> **PROBLEM DETAILS**
Scan the data that follows and count the lines with the string "sensor"; answer with the count alone.

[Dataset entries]
● ● ● ● ● ● ●

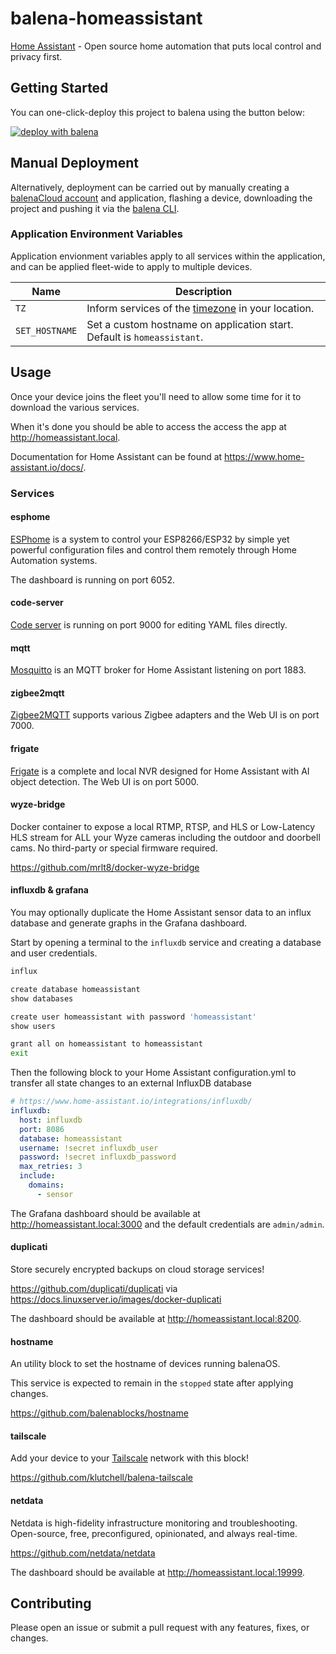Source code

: # balena-homeassistant

[Home Assistant](https://www.home-assistant.io/) - Open source home automation that puts local control and privacy first.

## Getting Started

You can one-click-deploy this project to balena using the button below:

[![deploy with balena](https://balena.io/deploy.svg)](https://dashboard.balena-cloud.com/deploy?repoUrl=https://github.com/PierrickGT/balena-homeassistant.git)

## Manual Deployment

Alternatively, deployment can be carried out by manually creating a [balenaCloud account](https://dashboard.balena-cloud.com) and application,
flashing a device, downloading the project and pushing it via the [balena CLI](https://github.com/balena-io/balena-cli).

### Application Environment Variables

Application envionment variables apply to all services within the application, and can be applied fleet-wide to apply to multiple devices.

| Name           | Description                                                                                                       |
| -------------- | ----------------------------------------------------------------------------------------------------------------- |
| `TZ`           | Inform services of the [timezone](https://en.wikipedia.org/wiki/List_of_tz_database_time_zones) in your location. |
| `SET_HOSTNAME` | Set a custom hostname on application start. Default is `homeassistant`.                                           |

## Usage

Once your device joins the fleet you'll need to allow some time for it to download the various services.

When it's done you should be able to access the access the app at <http://homeassistant.local>.

Documentation for Home Assistant can be found at <https://www.home-assistant.io/docs/>.

### Services

#### esphome

[ESPhome](https://esphome.io/index.html) is a system to control your ESP8266/ESP32 by simple yet powerful configuration files and control them remotely through Home Automation systems.

The dashboard is running on port 6052.

#### code-server

[Code server](https://hub.docker.com/r/codercom/code-server) is running on port 9000 for editing YAML files directly.

#### mqtt

[Mosquitto](https://mosquitto.org/) is an MQTT broker for Home Assistant listening on port 1883.

#### zigbee2mqtt

[Zigbee2MQTT](https://www.zigbee2mqtt.io/) supports various Zigbee adapters and the Web UI is on port 7000.

#### frigate

[Frigate](https://docs.frigate.video/) is a complete and local NVR designed for Home Assistant with AI object detection. The Web UI is on port 5000.

#### wyze-bridge

Docker container to expose a local RTMP, RTSP, and HLS or Low-Latency HLS stream for ALL your Wyze cameras including the outdoor and doorbell cams. No third-party or special firmware required.

<https://github.com/mrlt8/docker-wyze-bridge>

#### influxdb & grafana

You may optionally duplicate the Home Assistant sensor data to an
influx database and generate graphs in the Grafana dashboard.

Start by opening a terminal to the `influxdb` service and creating
a database and user credentials.

```bash
influx

create database homeassistant
show databases

create user homeassistant with password 'homeassistant'
show users

grant all on homeassistant to homeassistant
exit
```

Then the following block to your Home Assistant configuration.yml to
transfer all state changes to an external InfluxDB database

```yaml
# https://www.home-assistant.io/integrations/influxdb/
influxdb:
  host: influxdb
  port: 8086
  database: homeassistant
  username: !secret influxdb_user
  password: !secret influxdb_password
  max_retries: 3
  include:
    domains:
      - sensor
```

The Grafana dashboard should be available at <http://homeassistant.local:3000> and the default credentials are `admin/admin`.

#### duplicati

Store securely encrypted backups on cloud storage services!

<https://github.com/duplicati/duplicati> via <https://docs.linuxserver.io/images/docker-duplicati>

The dashboard should be available at <http://homeassistant.local:8200>.

#### hostname

An utility block to set the hostname of devices running balenaOS.

This service is expected to remain in the `stopped` state after applying changes.

<https://github.com/balenablocks/hostname>

#### tailscale

Add your device to your [Tailscale](https://tailscale.com/) network with this block!

<https://github.com/klutchell/balena-tailscale>

#### netdata

Netdata is high-fidelity infrastructure monitoring and troubleshooting.
Open-source, free, preconfigured, opinionated, and always real-time.

<https://github.com/netdata/netdata>

The dashboard should be available at <http://homeassistant.local:19999>.

## Contributing

Please open an issue or submit a pull request with any features, fixes, or changes.

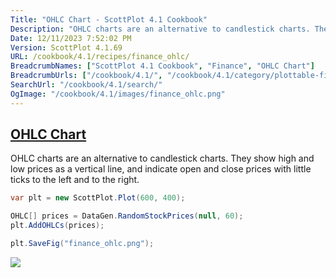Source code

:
 ```yaml
---
Title: "OHLC Chart - ScottPlot 4.1 Cookbook"
Description: "OHLC charts are an alternative to candlestick charts. They show high and low prices as a vertical line, and indicate open and close prices with little ticks to the left and to the right."
Date: 12/11/2023 7:52:02 PM
Version: ScottPlot 4.1.69
URL: /cookbook/4.1/recipes/finance_ohlc/
BreadcrumbNames: ["ScottPlot 4.1 Cookbook", "Finance", "OHLC Chart"]
BreadcrumbUrls: ["/cookbook/4.1/", "/cookbook/4.1/category/plottable-finance", "/cookbook/4.1/recipes/finance_ohlc/"]
SearchUrl: "/cookbook/4.1/search/"
OgImage: "/cookbook/4.1/images/finance_ohlc.png"
---
```


<h2><a href='/cookbook/4.1/recipes/finance_ohlc/'>OHLC Chart</a></h2>

OHLC charts are an alternative to candlestick charts. They show high and low prices as a vertical line, and indicate open and close prices with little ticks to the left and to the right.

```cs
var plt = new ScottPlot.Plot(600, 400);

OHLC[] prices = DataGen.RandomStockPrices(null, 60);
plt.AddOHLCs(prices);

plt.SaveFig("finance_ohlc.png");
```

<img src='../../images/finance_ohlc.png' class='d-block mx-auto my-5' />


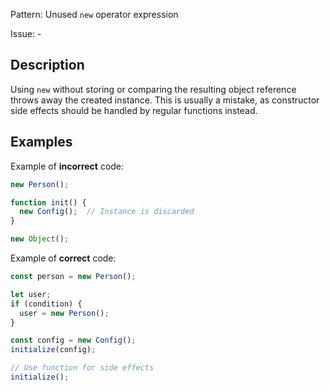 Pattern: Unused `new` operator expression

Issue: -

## Description

Using `new` without storing or comparing the resulting object reference throws away the created instance. This is usually a mistake, as constructor side effects should be handled by regular functions instead.

## Examples

Example of **incorrect** code:
```javascript
new Person();

function init() {
  new Config();  // Instance is discarded
}

new Object();
```

Example of **correct** code:
```javascript
const person = new Person();

let user;
if (condition) {
  user = new Person();
}

const config = new Config();
initialize(config);

// Use function for side effects
initialize();
```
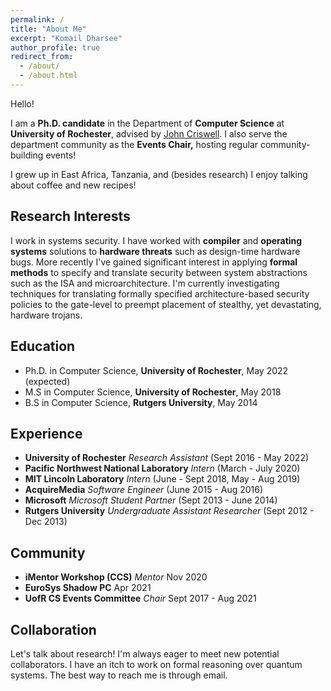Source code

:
 ```yaml
---
permalink: /
title: "About Me"
excerpt: "Komail Dharsee"
author_profile: true
redirect_from: 
  - /about/
  - /about.html
---
```


Hello!

I am a **Ph.D. candidate** in the Department of **Computer Science** at  **University of Rochester**, advised by [John Criswell](https://www.cs.rochester.edu/u/criswell/ "John Criswell"). I also serve the department community as the **Events Chair,** hosting regular community-building events!

I grew up in East Africa, Tanzania, and (besides research) I enjoy talking about coffee and new recipes!

## Research Interests
I work in systems security. I have worked with **compiler** and **operating systems** solutions to **hardware threats** such as design-time hardware bugs. More recently I've gained significant interest in applying **formal methods** to specify and translate security between system abstractions such as the ISA and microarchitecture. I'm currently investigating techniques for translating formally specified architecture-based security policies to the gate-level to preempt placement of stealthy, yet devastating, hardware trojans.

## Education
* Ph.D. in Computer Science, **University of Rochester**, May 2022 (expected)
* M.S in Computer Science, **University of Rochester**, May 2018
* B.S in Computer Science, **Rutgers University**, May 2014

## Experience
* **University of Rochester** _Research Assistant_ (Sept 2016 - May 2022)
* **Pacific Northwest National Laboratory** _Intern_ (March - July 2020)
* **MIT Lincoln Laboratory** _Intern_ (June - Sept 2018, May - Aug 2019)
* **AcquireMedia** _Software Engineer_ (June 2015 - Aug 2016)
* **Microsoft** _Microsoft Student Partner_ (Sept 2013 - June 2014)
* **Rutgers University** _Undergraduate Assistant Researcher_ (Sept 2012 - Dec 2013)

## Community
* **iMentor Workshop (CCS)** _Mentor_ Nov 2020
* **EuroSys Shadow PC** Apr 2021
* **UofR CS Events Committee** _Chair_ Sept 2017 - Aug 2021 

## Collaboration
Let's talk about research! I'm always eager to meet new potential collaborators. I have an itch to work on formal reasoning over quantum systems. The best way to reach me is through email. 
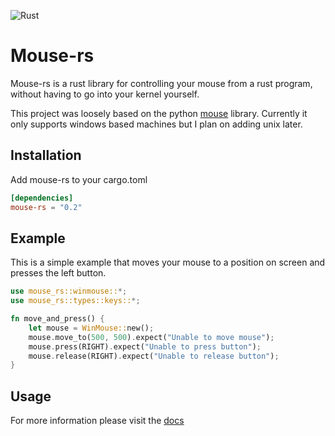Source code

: ![Rust](https://github.com/DankDumpster/mouse-rs/workflows/Rust/badge.svg)
# Mouse-rs

Mouse-rs is a rust library for controlling your mouse from a rust program, without having to go into your kernel yourself.

This project was loosely based on the python [mouse](https://github.com/boppreh/mouse/) library.
Currently it only supports windows based machines but I plan on adding unix later.

## Installation
Add mouse-rs to your cargo.toml

```toml
[dependencies]
mouse-rs = "0.2"
```

## Example
This is a simple example that moves your mouse to a position on screen and presses the left button.

```rust
use mouse_rs::winmouse::*;
use mouse_rs::types::keys::*;

fn move_and_press() {
    let mouse = WinMouse::new();
    mouse.move_to(500, 500).expect("Unable to move mouse");
    mouse.press(RIGHT).expect("Unable to press button");
    mouse.release(RIGHT).expect("Unable to release button");
}
```


## Usage
For more information please visit the [docs](https://docs.rs/mouse-rs/*/mouse_rs/)


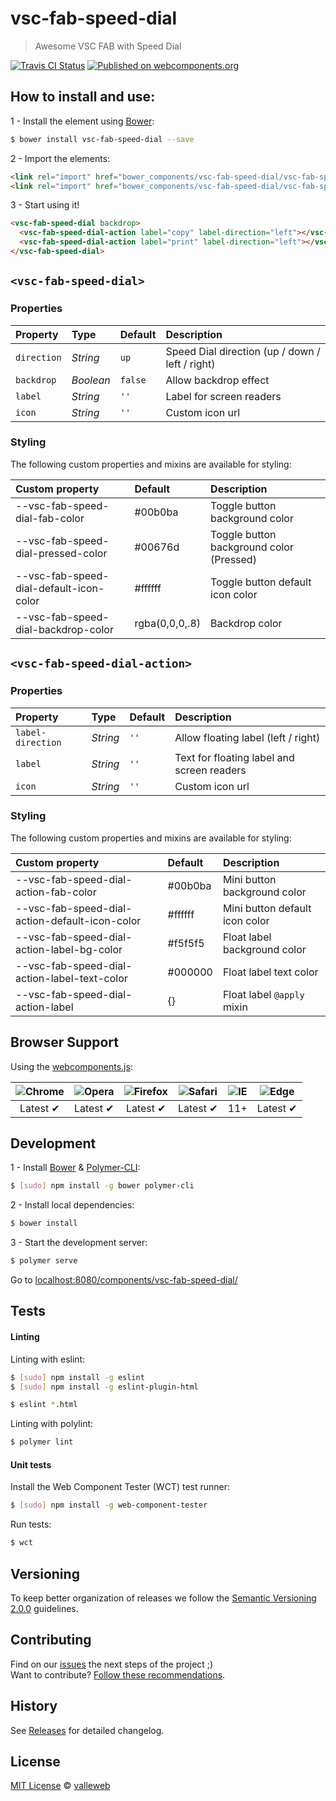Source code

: # vsc-fab-speed-dial

> Awesome VSC FAB with Speed Dial

[![Travis CI Status](https://travis-ci.org/valleweb/vsc-fab-speed-dial.svg?branch=master)](https://travis-ci.org/valleweb/vsc-fab-speed-dial)
[![Published on webcomponents.org](https://img.shields.io/badge/webcomponents.org-published-blue.svg)](https://www.webcomponents.org/element/valleweb/vsc-fab-speed-dial)

## How to install and use:

1 - Install the element using [Bower](http://bower.io/):

```sh
$ bower install vsc-fab-speed-dial --save
```

2 -  Import the elements:

```html
<link rel="import" href="bower_components/vsc-fab-speed-dial/vsc-fab-speed-dial.html">
<link rel="import" href="bower_components/vsc-fab-speed-dial/vsc-fab-speed-dial-action.html">
```

3 - Start using it!

<!--
```
<custom-element-demo>
  <template>
    <link rel="import" href="vsc-fab-speed-dial.html">
    <link rel="import" href="vsc-fab-speed-dial-action.html">
    <style is="custom-style">
      vsc-fab-speed-dial-action {
        --vsc-fab-speed-dial-action-fab-color: #d4f442;
      }
    </style>
    <next-code-block></next-code-block>
  </template>
</custom-element-demo>
```
-->

```html
<vsc-fab-speed-dial backdrop>
  <vsc-fab-speed-dial-action label="copy" label-direction="left"></vsc-fab-speed-dial-action>
  <vsc-fab-speed-dial-action label="print" label-direction="left"></vsc-fab-speed-dial-action>
</vsc-fab-speed-dial>
```

## `<vsc-fab-speed-dial>`

### Properties

Property    | Type        | Default   | Description
:---        |:---         |:---       |:---
`direction` | *String*    | `up`      | Speed Dial direction (up / down / left / right)
`backdrop`  | *Boolean*   | `false`   | Allow backdrop effect
`label`     | *String*    | `''`      | Label for screen readers
`icon`      | *String*    | `''`      | Custom icon url

### Styling

The following custom properties and mixins are available for styling:

Custom property                         | Default        | Description
:---                                    |:---            |:---
--vsc-fab-speed-dial-fab-color          | #00b0ba        | Toggle button background color
--vsc-fab-speed-dial-pressed-color      | #00676d        | Toggle button background color (Pressed)
--vsc-fab-speed-dial-default-icon-color | #ffffff        | Toggle button default icon color
--vsc-fab-speed-dial-backdrop-color     | rgba(0,0,0,.8) | Backdrop color

## `<vsc-fab-speed-dial-action>`

### Properties

Property          | Type        | Default   | Description
:---              |:---         |:---       |:---
`label-direction` | *String*    | `''`      | Allow floating label (left / right)
`label`           | *String*    | `''`      | Text for  floating label and screen readers
`icon`            | *String*    | `''`      | Custom icon url

### Styling

The following custom properties and mixins are available for styling:

Custom property                                | Default  | Description
:---                                           |:---      |:---
--vsc-fab-speed-dial-action-fab-color          | #00b0ba  | Mini button background color
--vsc-fab-speed-dial-action-default-icon-color | #ffffff  | Mini button default icon color
--vsc-fab-speed-dial-action-label-bg-color     | #f5f5f5  | Float label background color
--vsc-fab-speed-dial-action-label-text-color   | #000000  | Float label text color
--vsc-fab-speed-dial-action-label              | {}       | Float label `@apply` mixin

## Browser Support

Using the [webcomponents.js](https://github.com/WebComponents/webcomponentsjs):

 ![Chrome](https://cdnjs.cloudflare.com/ajax/libs/browser-logos/39.2.2/chrome/chrome_48x48.png) | ![Opera](https://cdnjs.cloudflare.com/ajax/libs/browser-logos/39.2.2/opera/opera_48x48.png) | ![Firefox](https://cdnjs.cloudflare.com/ajax/libs/browser-logos/39.2.2/firefox/firefox_48x48.png) | ![Safari](https://cdnjs.cloudflare.com/ajax/libs/browser-logos/39.2.2/safari/safari_48x48.png) |![IE](https://cdnjs.cloudflare.com/ajax/libs/browser-logos/39.2.2/archive/internet-explorer_9-11/internet-explorer_9-11_48x48.png) |  ![Edge](https://cdnjs.cloudflare.com/ajax/libs/browser-logos/39.2.2/edge/edge_48x48.png) |
:---: | :---: | :---: | :---: | :---: | :---: |
Latest ✔ | Latest ✔ | Latest ✔ | Latest ✔ | 11+ | Latest ✔

## Development

1 - Install [Bower](http://bower.io/) & [Polymer-CLI](https://www.polymer-project.org/1.0/docs/tools/polymer-cli):

```sh
$ [sudo] npm install -g bower polymer-cli
```

2 - Install local dependencies:

```sh
$ bower install
```

3 - Start the development server:

```sh
$ polymer serve
```

Go to [localhost:8080/components/vsc-fab-speed-dial/](http://localhost:8080/components/vsc-fab-speed-dial/)


## Tests

#### Linting

Linting with eslint:

```sh
$ [sudo] npm install -g eslint
$ [sudo] npm install -g eslint-plugin-html

$ eslint *.html
```

Linting with polylint:

```sh
$ polymer lint
```

#### Unit tests

Install the Web Component Tester (WCT) test runner:

```sh
$ [sudo] npm install -g web-component-tester
```

Run tests:

```sh
$ wct
```

## Versioning

To keep better organization of releases we follow the [Semantic Versioning 2.0.0](http://semver.org/) guidelines.

## Contributing

Find on our [issues](https://github.com/valleweb/vsc-fab-speed-dial/issues/) the next steps of the project ;)
<br>
Want to contribute? [Follow these recommendations](https://github.com/valleweb/vsc-fab-speed-dial/blob/master/CONTRIBUTING.md).

## History

See [Releases](https://github.com/valleweb/vsc-fab-speed-dial/releases) for detailed changelog.

## License

[MIT License](https://github.com/valleweb/vsc-fab-speed-dial/blob/master/LICENSE.md) © [valleweb](https://github.com/orgs/valleweb/people)
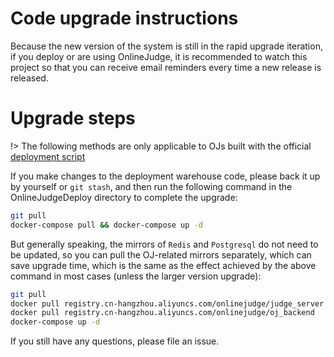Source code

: # Code upgrade instructions

Because the new version of the system is still in the rapid upgrade iteration, if you deploy or are using OnlineJudge, it is recommended to watch this project so that you can receive email reminders every time a new release is released.

# Upgrade steps

!> The following methods are only applicable to OJs built with the official [deployment script](https://github.com/QingdaoU/OnlineJudgeDeploy)

If you make changes to the deployment warehouse code, please back it up by yourself or `git stash`, and then run the following command in the OnlineJudgeDeploy directory to complete the upgrade:

```bash
git pull
docker-compose pull && docker-compose up -d
```

But generally speaking, the mirrors of `Redis` and `Postgresql` do not need to be updated, so you can pull the OJ-related mirrors separately, which can save upgrade time, which is the same as the effect achieved by the above command in most cases (unless the larger version upgrade):

```bash
git pull
docker pull registry.cn-hangzhou.aliyuncs.com/onlinejudge/judge_server
docker pull registry.cn-hangzhou.aliyuncs.com/onlinejudge/oj_backend
docker-compose up -d
```

If you still have any questions, please file an issue.
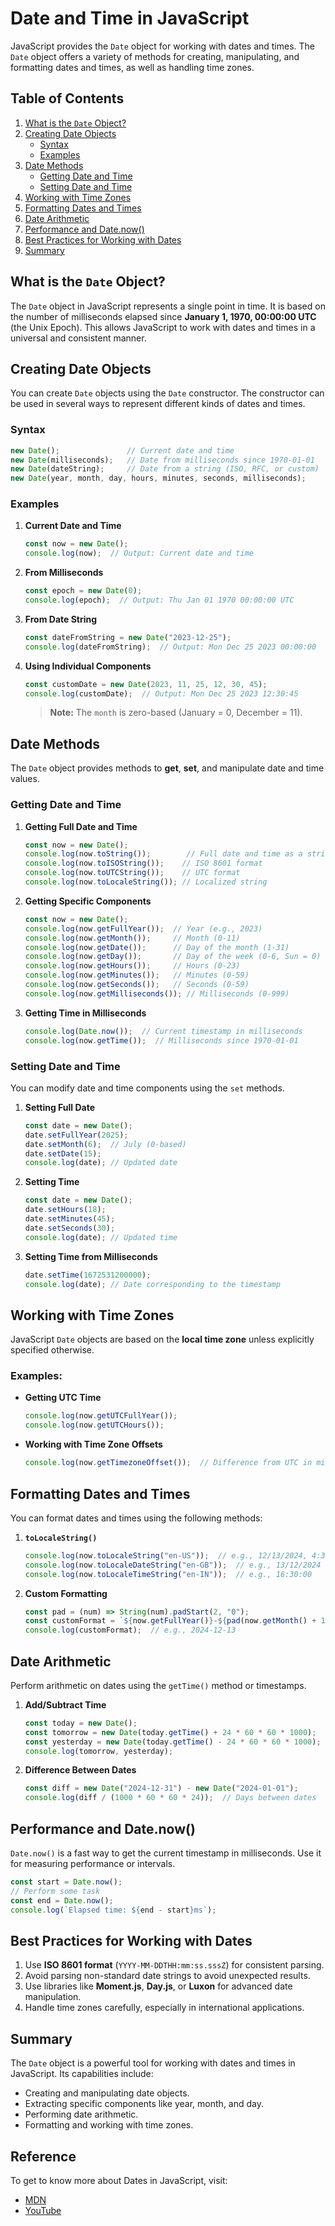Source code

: # Date and Time in JavaScript

JavaScript provides the `Date` object for working with dates and times. The `Date` object offers a variety of methods for creating, manipulating, and formatting dates and times, as well as handling time zones.


## Table of Contents

1. [What is the `Date` Object?](#what-is-the-date-object)
2. [Creating Date Objects](#creating-date-objects)
   - [Syntax](#syntax)
   - [Examples](#examples)
3. [Date Methods](#date-methods)
   - [Getting Date and Time](#getting-date-and-time)
   - [Setting Date and Time](#setting-date-and-time)
4. [Working with Time Zones](#working-with-time-zones)
5. [Formatting Dates and Times](#formatting-dates-and-times)
6. [Date Arithmetic](#date-arithmetic)
7. [Performance and Date.now()](#performance-and-datenow)
8. [Best Practices for Working with Dates](#best-practices-for-working-with-dates)
9. [Summary](#summary)



## What is the `Date` Object?

The `Date` object in JavaScript represents a single point in time. It is based on the number of milliseconds elapsed since **January 1, 1970, 00:00:00 UTC** (the Unix Epoch). This allows JavaScript to work with dates and times in a universal and consistent manner.


## Creating Date Objects

You can create `Date` objects using the `Date` constructor. The constructor can be used in several ways to represent different kinds of dates and times.

### Syntax

```javascript
new Date();               // Current date and time
new Date(milliseconds);   // Date from milliseconds since 1970-01-01
new Date(dateString);     // Date from a string (ISO, RFC, or custom)
new Date(year, month, day, hours, minutes, seconds, milliseconds);
```

### Examples

1. **Current Date and Time**
   ```javascript
   const now = new Date();
   console.log(now);  // Output: Current date and time
   ```

2. **From Milliseconds**
   ```javascript
   const epoch = new Date(0);
   console.log(epoch);  // Output: Thu Jan 01 1970 00:00:00 UTC
   ```

3. **From Date String**
   ```javascript
   const dateFromString = new Date("2023-12-25");
   console.log(dateFromString);  // Output: Mon Dec 25 2023 00:00:00
   ```

4. **Using Individual Components**
   ```javascript
   const customDate = new Date(2023, 11, 25, 12, 30, 45);
   console.log(customDate);  // Output: Mon Dec 25 2023 12:30:45
   ```

   > **Note:** The `month` is zero-based (January = 0, December = 11).


## Date Methods

The `Date` object provides methods to **get**, **set**, and manipulate date and time values.

### Getting Date and Time

1. **Getting Full Date and Time**
   ```javascript
   const now = new Date();
   console.log(now.toString());        // Full date and time as a string
   console.log(now.toISOString());    // ISO 8601 format
   console.log(now.toUTCString());    // UTC format
   console.log(now.toLocaleString()); // Localized string
   ```

2. **Getting Specific Components**
   ```javascript
   const now = new Date();
   console.log(now.getFullYear());  // Year (e.g., 2023)
   console.log(now.getMonth());     // Month (0-11)
   console.log(now.getDate());      // Day of the month (1-31)
   console.log(now.getDay());       // Day of the week (0-6, Sun = 0)
   console.log(now.getHours());     // Hours (0-23)
   console.log(now.getMinutes());   // Minutes (0-59)
   console.log(now.getSeconds());   // Seconds (0-59)
   console.log(now.getMilliseconds()); // Milliseconds (0-999)
   ```

3. **Getting Time in Milliseconds**
   ```javascript
   console.log(Date.now());  // Current timestamp in milliseconds
   console.log(now.getTime());  // Milliseconds since 1970-01-01
   ```


### Setting Date and Time

You can modify date and time components using the `set` methods.

1. **Setting Full Date**
   ```javascript
   const date = new Date();
   date.setFullYear(2025);
   date.setMonth(6);  // July (0-based)
   date.setDate(15);
   console.log(date); // Updated date
   ```

2. **Setting Time**
   ```javascript
   const date = new Date();
   date.setHours(18);
   date.setMinutes(45);
   date.setSeconds(30);
   console.log(date); // Updated time
   ```

3. **Setting Time from Milliseconds**
   ```javascript
   date.setTime(1672531200000);
   console.log(date); // Date corresponding to the timestamp
   ```


## Working with Time Zones

JavaScript `Date` objects are based on the **local time zone** unless explicitly specified otherwise. 

### Examples:

- **Getting UTC Time**
  ```javascript
  console.log(now.getUTCFullYear());
  console.log(now.getUTCHours());
  ```

- **Working with Time Zone Offsets**
  ```javascript
  console.log(now.getTimezoneOffset());  // Difference from UTC in minutes
  ```



## Formatting Dates and Times

You can format dates and times using the following methods:

1. **`toLocaleString()`**
   ```javascript
   console.log(now.toLocaleString("en-US"));  // e.g., 12/13/2024, 4:30:00 PM
   console.log(now.toLocaleDateString("en-GB"));  // e.g., 13/12/2024
   console.log(now.toLocaleTimeString("en-IN"));  // e.g., 16:30:00
   ```

2. **Custom Formatting**
   ```javascript
   const pad = (num) => String(num).padStart(2, "0");
   const customFormat = `${now.getFullYear()}-${pad(now.getMonth() + 1)}-${pad(now.getDate())}`;
   console.log(customFormat);  // e.g., 2024-12-13
   ```

## Date Arithmetic

Perform arithmetic on dates using the `getTime()` method or timestamps.

1. **Add/Subtract Time**
   ```javascript
   const today = new Date();
   const tomorrow = new Date(today.getTime() + 24 * 60 * 60 * 1000);  // Add 1 day
   const yesterday = new Date(today.getTime() - 24 * 60 * 60 * 1000); // Subtract 1 day
   console.log(tomorrow, yesterday);
   ```

2. **Difference Between Dates**
   ```javascript
   const diff = new Date("2024-12-31") - new Date("2024-01-01");
   console.log(diff / (1000 * 60 * 60 * 24));  // Days between dates
   ```


## Performance and Date.now()

`Date.now()` is a fast way to get the current timestamp in milliseconds. Use it for measuring performance or intervals.

```javascript
const start = Date.now();
// Perform some task
const end = Date.now();
console.log(`Elapsed time: ${end - start}ms`);
```

## Best Practices for Working with Dates

1. Use **ISO 8601 format** (`YYYY-MM-DDTHH:mm:ss.sssZ`) for consistent parsing.
2. Avoid parsing non-standard date strings to avoid unexpected results.
3. Use libraries like **Moment.js**, **Day.js**, or **Luxon** for advanced date manipulation.
4. Handle time zones carefully, especially in international applications.

## Summary

The `Date` object is a powerful tool for working with dates and times in JavaScript. Its capabilities include:
- Creating and manipulating date objects.
- Extracting specific components like year, month, and day.
- Performing date arithmetic.
- Formatting and working with time zones.

## Reference
To get to know more about Dates in JavaScript, visit: 
- [MDN](https://developer.mozilla.org/en-US/docs/Web/JavaScript/Reference/Global_Objects/Date)
- [YouTube](https://www.youtube.com/watch?v=m5KnQQ-VXmQ&list=PLfEr2kn3s-br9ZFmejfLhAgMbGgbpdof8&index=148)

● ● ● ● ● ● ●

> **OUTPUT OF THE TASK**
2